*** Opening Source records ***
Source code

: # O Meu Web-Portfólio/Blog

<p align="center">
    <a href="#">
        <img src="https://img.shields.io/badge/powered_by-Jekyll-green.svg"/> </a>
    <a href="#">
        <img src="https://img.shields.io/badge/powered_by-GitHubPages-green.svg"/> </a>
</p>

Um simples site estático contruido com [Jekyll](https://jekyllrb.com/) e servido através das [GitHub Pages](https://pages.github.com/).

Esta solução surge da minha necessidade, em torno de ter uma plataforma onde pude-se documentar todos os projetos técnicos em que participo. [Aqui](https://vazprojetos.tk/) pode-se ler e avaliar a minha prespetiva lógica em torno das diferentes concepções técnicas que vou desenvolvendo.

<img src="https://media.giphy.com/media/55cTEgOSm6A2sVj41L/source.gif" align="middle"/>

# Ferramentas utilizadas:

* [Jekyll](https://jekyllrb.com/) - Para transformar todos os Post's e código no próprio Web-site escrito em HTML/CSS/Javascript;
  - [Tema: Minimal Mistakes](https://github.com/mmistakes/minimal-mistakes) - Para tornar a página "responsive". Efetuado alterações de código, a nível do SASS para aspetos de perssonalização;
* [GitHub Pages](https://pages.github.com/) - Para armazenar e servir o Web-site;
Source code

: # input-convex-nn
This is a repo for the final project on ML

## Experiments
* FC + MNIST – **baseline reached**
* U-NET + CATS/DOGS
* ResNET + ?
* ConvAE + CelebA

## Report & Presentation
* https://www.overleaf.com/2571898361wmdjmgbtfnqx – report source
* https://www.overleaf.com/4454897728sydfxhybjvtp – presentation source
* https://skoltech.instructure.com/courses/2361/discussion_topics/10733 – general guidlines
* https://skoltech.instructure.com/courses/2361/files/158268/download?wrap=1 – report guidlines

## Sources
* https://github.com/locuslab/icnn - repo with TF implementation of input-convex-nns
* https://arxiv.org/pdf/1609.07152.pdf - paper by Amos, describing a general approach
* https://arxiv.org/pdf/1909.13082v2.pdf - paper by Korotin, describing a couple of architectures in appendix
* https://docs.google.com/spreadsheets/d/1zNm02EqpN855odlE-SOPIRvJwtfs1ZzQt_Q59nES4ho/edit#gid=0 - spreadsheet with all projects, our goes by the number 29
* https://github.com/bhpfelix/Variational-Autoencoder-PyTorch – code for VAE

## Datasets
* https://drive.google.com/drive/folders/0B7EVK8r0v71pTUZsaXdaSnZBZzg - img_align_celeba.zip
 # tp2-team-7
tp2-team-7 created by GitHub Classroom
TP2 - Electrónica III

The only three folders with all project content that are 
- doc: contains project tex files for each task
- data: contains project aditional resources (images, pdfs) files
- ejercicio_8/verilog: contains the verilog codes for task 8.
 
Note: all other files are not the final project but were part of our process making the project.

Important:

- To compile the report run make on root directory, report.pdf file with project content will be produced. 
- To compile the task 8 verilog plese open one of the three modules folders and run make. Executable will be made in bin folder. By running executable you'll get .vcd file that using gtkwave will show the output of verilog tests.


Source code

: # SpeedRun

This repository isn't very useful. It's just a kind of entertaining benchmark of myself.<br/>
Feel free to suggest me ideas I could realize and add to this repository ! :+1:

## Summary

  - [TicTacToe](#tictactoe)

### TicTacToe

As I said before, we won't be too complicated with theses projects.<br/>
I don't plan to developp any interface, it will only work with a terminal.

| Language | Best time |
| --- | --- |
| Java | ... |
*** Closing Source records ***
# [Task to complete]
From the first line to the last, output the records word for word.

# [Response]
Source code

: # O Meu Web-Portfólio/Blog

<p align="center">
    <a href="#">
        <img src="https://img.shields.io/badge/powered_by-Jekyll-green.svg"/> </a>
    <a href="#">
        <img src="https://img.shields.io/badge/powered_by-GitHubPages-green.svg"/> </a>
</p>

Um simples site estático contruido com [Jekyll](https://jekyllrb.com/) e servido através das [GitHub Pages](https://pages.github.com/).

Esta solução surge da minha necessidade, em torno de ter uma plataforma onde pude-se documentar todos os projetos técnicos em que participo. [Aqui](https://vazprojetos.tk/) pode-se ler e avaliar a minha prespetiva lógica em torno das diferentes concepções técnicas que vou desenvolvendo.

<img src="https://media.giphy.com/media/55cTEgOSm6A2sVj41L/source.gif" align="middle"/>

# Ferramentas utilizadas:

* [Jekyll](https://jekyllrb.com/) - Para transformar todos os Post's e código no próprio Web-site escrito em HTML/CSS/Javascript;
  - [Tema: Minimal Mistakes](https://github.com/mmistakes/minimal-mistakes) - Para tornar a página "responsive". Efetuado alterações de código, a nível do SASS para aspetos de perssonalização;
* [GitHub Pages](https://pages.github.com/) - Para armazenar e servir o Web-site;
Source code

: # input-convex-nn
This is a repo for the final project on ML

## Experiments
* FC + MNIST – **baseline reached**
* U-NET + CATS/DOGS
* ResNET + ?
* ConvAE + CelebA

## Report & Presentation
* https://www.overleaf.com/2571898361wmdjmgbtfnqx – report source
* https://www.overleaf.com/4454897728sydfxhybjvtp – presentation source
* https://skoltech.instructure.com/courses/2361/discussion_topics/10733 – general guidlines
* https://skoltech.instructure.com/courses/2361/files/158268/download?wrap=1 – report guidlines

## Sources
* https://github.com/locuslab/icnn - repo with TF implementation of input-convex-nns
* https://arxiv.org/pdf/1609.07152.pdf - paper by Amos, describing a general approach
* https://arxiv.org/pdf/1909.13082v2.pdf - paper by Korotin, describing a couple of architectures in appendix
* https://docs.google.com/spreadsheets/d/1zNm02EqpN855odlE-SOPIRvJwtfs1ZzQt_Q59nES4ho/edit#gid=0 - spreadsheet with all projects, our goes by the number 29
* https://github.com/bhpfelix/Variational-Autoencoder-PyTorch – code for VAE

## Datasets
* https://drive.google.com/drive/folders/0B7EVK8r0v71pTUZsaXdaSnZBZzg - img_align_celeba.zip
 # tp2-team-7
tp2-team-7 created by GitHub Classroom
TP2 - Electrónica III

The only three folders with all project content that are 
- doc: contains project tex files for each task
- data: contains project aditional resources (images, pdfs) files
- ejercicio_8/verilog: contains the verilog codes for task 8.
 
Note: all other files are not the final project but were part of our process making the project.

Important:

- To compile the report run make on root directory, report.pdf file with project content will be produced. 
- To compile the task 8 verilog plese open one of the three modules folders and run make. Executable will be made in bin folder. By running executable you'll get .vcd file that using gtkwave will show the output of verilog tests.


Source code

: # SpeedRun

This repository isn't very useful. It's just a kind of entertaining benchmark of myself.<br/>
Feel free to suggest me ideas I could realize and add to this repository ! :+1:

## Summary

  - [TicTacToe](#tictactoe)

### TicTacToe

As I said before, we won't be too complicated with theses projects.<br/>
I don't plan to developp any interface, it will only work with a terminal.

| Language | Best time |
| --- | --- |
| Java | ... |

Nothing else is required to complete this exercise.